Karl Marx wrote that the less developed country can look to the more developed country to see an image of its future. Thus, China can look to Japan to see how its saving behavior will play out. Between 1995 and 2015, when the share of the Japanese population between ages 20 and 64 declined from 63% to 56%, the household savings rate fell from 10% to virtually zero. But the decline in the Japanese savings ratio was gradual. It took fully two decades for Japanese savings rates to fall by 10 percentage points. The same is likely to be true of China.
China’s shift from saving to consumption will be reinforced by the process of building out the social safety net. This will make it less pressing for households to accumulate financial assets as protection against illness and other unforeseen personal circumstances. Again, we can expect this trend to continue and for China to gradually become more of a normal consumer society.
But developments on the investment side of the equation are less promising. That the current account surplus has been falling indicates that investment has not adjusted downward along with saving. While high investment has long fueled China’s economy, it has also produced empty apartment blocks, ghost cities, and overcapacity in heavy industry, as the government repeatedly boosted investment, by state-owned enterprises in particular, to offset unfavorable external conditions.
The implications for economic performance are not positive. Rather than funding useless projects, it would be better if the authorities allowed investment to fall to the lower levels typical of a middle-income economy. Note, however, that if this happens, as it should, China’s current account surplus will widen again.
An important technical point arises in this connection. As Chang-Tai Hsieh of the University of Chicago and his colleagues in Hong Kong have shown, China’s official statistics overstate the level of investment. Because local government officials are rewarded for hitting their investment targets, they have an incentive to exaggerate the value of their investment projects. Hsieh and his colleagues suggest that this tendency toward overstatement, while not new, has become even more pronounced in recent years.
If the official statistics overstate investment, then they must also understate the current account surplus — again, as a matter of arithmetic. Anna Wong of the Federal Reserve Board has shown that this indeed is the case.

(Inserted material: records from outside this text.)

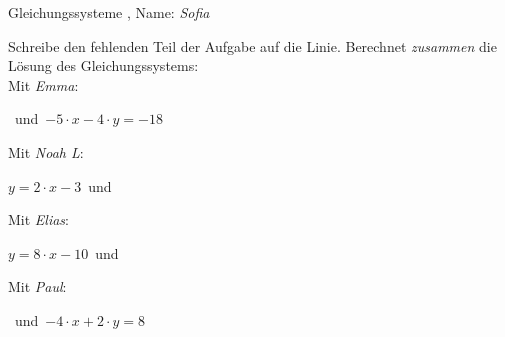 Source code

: \newpage
\begin{center}\large Gleichungssysteme
, Name: \emph{Sofia}\end{center}
Schreibe den fehlenden Teil der Aufgabe auf die Linie. Berechnet \emph{zusammen} die Lösung des Gleichungssystems:
\\
\vfill Mit \emph{Emma}:
\begin{center}\underline{}
\mbox{ }und\mbox{ }$-5\cdot x-4\cdot y=-18$\end{center}
\vfill Mit \emph{Noah L}:
\begin{center}$y=2\cdot x-3$\mbox{ }und\mbox{ }\underline{}
\end{center}
\vfill Mit \emph{Elias}:
\begin{center}$y=8\cdot x-10$\mbox{ }und\mbox{ }\underline{}
\end{center}
\vfill Mit \emph{Paul}:
\begin{center}\underline{}
\mbox{ }und\mbox{ }$-4\cdot x+2\cdot y=8$\end{center}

A significant fraction of Chinese tourist spending abroad, which is a debit item on the current account, does not, in fact, reflect the consumption of goods and services by holidaymakers but, rather, the surreptitious acquisition of foreign financial assets. Given established accounting conventions, those foreign asset purchases should not be counted as part of the current account.
The reality, then, is that China’s current account surplus is larger than advertised. But it will shrink if the authorities again goose investment in response to a slowing economy. Prime Minister Li Keqiang recently announced plans to invest 800 billion yuan ($119 billion) in railway construction and 1.8 trillion yuan in roads and waterways. The implication is larger current account deficits going forward.

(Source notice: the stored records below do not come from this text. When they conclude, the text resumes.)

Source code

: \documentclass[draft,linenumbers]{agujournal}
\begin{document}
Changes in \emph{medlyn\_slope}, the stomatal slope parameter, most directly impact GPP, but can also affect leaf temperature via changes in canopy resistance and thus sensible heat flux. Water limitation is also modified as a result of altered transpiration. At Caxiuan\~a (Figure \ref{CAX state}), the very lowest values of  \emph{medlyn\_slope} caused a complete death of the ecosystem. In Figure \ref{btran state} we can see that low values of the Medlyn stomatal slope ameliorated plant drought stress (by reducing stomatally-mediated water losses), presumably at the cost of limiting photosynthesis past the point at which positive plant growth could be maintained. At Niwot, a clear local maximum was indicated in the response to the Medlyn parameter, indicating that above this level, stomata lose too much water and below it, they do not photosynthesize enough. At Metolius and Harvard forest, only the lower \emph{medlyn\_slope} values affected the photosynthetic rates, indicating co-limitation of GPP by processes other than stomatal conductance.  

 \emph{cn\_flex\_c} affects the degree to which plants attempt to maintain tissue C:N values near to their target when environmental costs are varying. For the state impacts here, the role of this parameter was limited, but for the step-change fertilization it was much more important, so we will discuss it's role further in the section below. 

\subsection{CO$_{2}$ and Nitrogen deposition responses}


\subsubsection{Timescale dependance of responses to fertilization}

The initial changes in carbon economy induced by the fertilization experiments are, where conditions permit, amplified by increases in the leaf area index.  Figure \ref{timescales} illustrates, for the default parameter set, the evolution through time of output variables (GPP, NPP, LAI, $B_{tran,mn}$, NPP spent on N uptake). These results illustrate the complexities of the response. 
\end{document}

Earlier this month The Economist published an article that warned of far reaching consequences, including a weaker yuan and pressure to relax restrictions on capital inflows to enable China to attract the foreign investment needed to finance its deficit. China’s current account deficit may vanish one day, and these consequences may ultimately follow. But not yet.
Barry Eichengreen is the George C. Pardee and Helen N. Pardee Professor of Economics and Political Science at the University of California, Berkeley. His latest book is “The Populist Temptation: Economic Grievance and Political Reaction in the Modern Era.”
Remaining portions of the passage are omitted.